Any computer with a bitcoin wallet?
Reviewed By Julius Mansa Updated Jul 1, After reaching a peak in price late and subsequently fading from popularity, cryptocurrencies like Bitcoin have experienced a more modest surged once again in As this has taken place, so too have the number of publicized hacking events increased as well. Given that many investors are new to the system and may not know how to keep their investments secure, hackers are coming up with ingenious ways of stealing funds.
Way back when I wrote this answer there was really just the one wallet software and yes, it stored every single transaction ever. Today there are several options and not all of them store all data. Electrum, for example, runs thin clients which connect to servers that store the whole blockchain and many phone wallets only store blocks containing transactions that pertain to them.
In general, however, it is considered preferable for each node computer running software to store everything. Some information is stored on your PC in the wallet file.
Some information is stored in the public blockchain. Stored in your wallet file is the list of accounts that you control and the secret key needed to spend coins sent to those accounts.
Where do I store my Bitcoin?
Stored in the public blockchain held on every computer running the Bitcoin client is the where is the bitcoin wallet stored of every transaction ever made, including any transactions that sent you coins. When you wish to spend your coins, you check the blockchain to find unspent coins sent to you or mined by you.
You compose a transaction that specifies which unspent coins in the block chain you wish to spend and what account s you wish to send those coins to.
You can return any 'change' to an account you control.

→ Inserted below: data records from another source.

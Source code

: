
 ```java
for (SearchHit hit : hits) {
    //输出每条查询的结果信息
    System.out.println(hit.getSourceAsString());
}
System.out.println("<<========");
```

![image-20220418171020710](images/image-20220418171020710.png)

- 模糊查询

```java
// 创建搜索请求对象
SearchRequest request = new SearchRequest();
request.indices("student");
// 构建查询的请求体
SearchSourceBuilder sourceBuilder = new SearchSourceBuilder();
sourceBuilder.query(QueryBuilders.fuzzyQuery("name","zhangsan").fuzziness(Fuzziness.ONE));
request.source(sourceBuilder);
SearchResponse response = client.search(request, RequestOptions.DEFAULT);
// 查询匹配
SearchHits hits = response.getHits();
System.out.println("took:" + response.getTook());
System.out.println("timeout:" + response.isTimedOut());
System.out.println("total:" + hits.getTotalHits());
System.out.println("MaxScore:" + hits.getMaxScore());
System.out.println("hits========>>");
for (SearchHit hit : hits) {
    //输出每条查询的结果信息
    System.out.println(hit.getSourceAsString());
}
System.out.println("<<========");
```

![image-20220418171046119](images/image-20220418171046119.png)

You use the keys in your wallet to sign the transaction. You then broadcast that transaction to miners.
They confirm that your transaction is valid, making sure it spends only coins that exist, are unspent, and that it has the proper signatures. They make sure that the number of coins coming out of the transaction is less than or equal to the number of coins claimed by the transaction.
They then commit that transaction into a new block linked into the hash chain, and the transfer is complete.